::: Available data :::
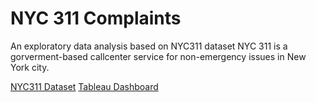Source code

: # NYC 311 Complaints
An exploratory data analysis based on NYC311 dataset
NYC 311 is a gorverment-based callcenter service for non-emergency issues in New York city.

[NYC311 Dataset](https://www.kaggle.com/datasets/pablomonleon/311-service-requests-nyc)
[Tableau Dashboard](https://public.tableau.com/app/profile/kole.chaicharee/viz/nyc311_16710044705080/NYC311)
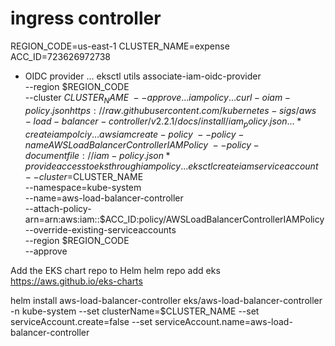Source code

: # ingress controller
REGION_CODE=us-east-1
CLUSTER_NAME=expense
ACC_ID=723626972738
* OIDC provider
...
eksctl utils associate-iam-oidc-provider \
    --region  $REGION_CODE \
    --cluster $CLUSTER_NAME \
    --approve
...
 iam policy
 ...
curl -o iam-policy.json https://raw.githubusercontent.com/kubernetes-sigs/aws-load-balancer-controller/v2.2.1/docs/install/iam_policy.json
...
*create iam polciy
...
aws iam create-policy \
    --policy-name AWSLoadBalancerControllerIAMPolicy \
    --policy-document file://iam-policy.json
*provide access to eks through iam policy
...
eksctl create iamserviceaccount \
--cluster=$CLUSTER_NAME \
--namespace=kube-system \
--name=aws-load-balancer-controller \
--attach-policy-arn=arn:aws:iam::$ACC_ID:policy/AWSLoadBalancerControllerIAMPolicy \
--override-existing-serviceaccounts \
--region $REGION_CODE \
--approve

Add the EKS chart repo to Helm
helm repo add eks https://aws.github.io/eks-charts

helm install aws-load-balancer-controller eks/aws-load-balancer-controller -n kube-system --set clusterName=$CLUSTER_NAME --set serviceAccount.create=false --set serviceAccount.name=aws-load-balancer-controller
:::
::: Available data :::
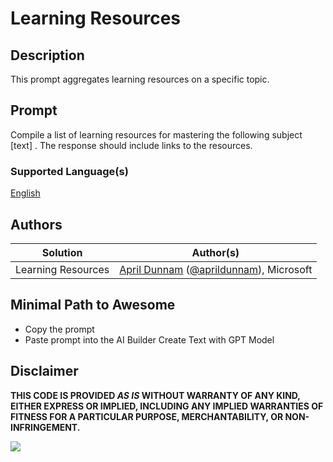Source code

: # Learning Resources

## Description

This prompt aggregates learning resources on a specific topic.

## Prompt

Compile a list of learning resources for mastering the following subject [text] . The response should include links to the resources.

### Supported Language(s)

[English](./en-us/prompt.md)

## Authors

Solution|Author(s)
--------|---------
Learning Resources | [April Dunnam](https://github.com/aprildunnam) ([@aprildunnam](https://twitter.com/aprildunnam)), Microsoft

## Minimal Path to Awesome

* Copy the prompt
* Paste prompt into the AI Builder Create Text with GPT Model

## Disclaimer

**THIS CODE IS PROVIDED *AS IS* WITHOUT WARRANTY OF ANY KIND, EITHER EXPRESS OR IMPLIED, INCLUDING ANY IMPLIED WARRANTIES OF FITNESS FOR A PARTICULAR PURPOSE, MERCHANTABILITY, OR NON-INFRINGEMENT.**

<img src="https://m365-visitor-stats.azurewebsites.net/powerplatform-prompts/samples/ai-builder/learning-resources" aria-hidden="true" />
:::
::: Available data :::
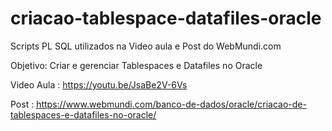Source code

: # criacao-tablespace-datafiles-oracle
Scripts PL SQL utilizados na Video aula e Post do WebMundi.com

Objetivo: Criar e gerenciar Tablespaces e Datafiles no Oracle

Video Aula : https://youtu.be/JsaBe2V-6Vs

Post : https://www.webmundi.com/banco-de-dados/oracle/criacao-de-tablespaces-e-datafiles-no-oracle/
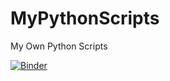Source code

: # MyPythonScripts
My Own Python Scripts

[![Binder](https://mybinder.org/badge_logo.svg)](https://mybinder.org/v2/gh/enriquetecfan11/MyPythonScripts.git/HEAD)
:::
What is expected: Using the entries above, copy out all lines that contain the string "MyPythonScripts".

Solution for this problem:
: # MyPythonScripts
[![Binder](https://mybinder.org/badge_logo.svg)](https://mybinder.org/v2/gh/enriquetecfan11/MyPythonScripts.git/HEAD)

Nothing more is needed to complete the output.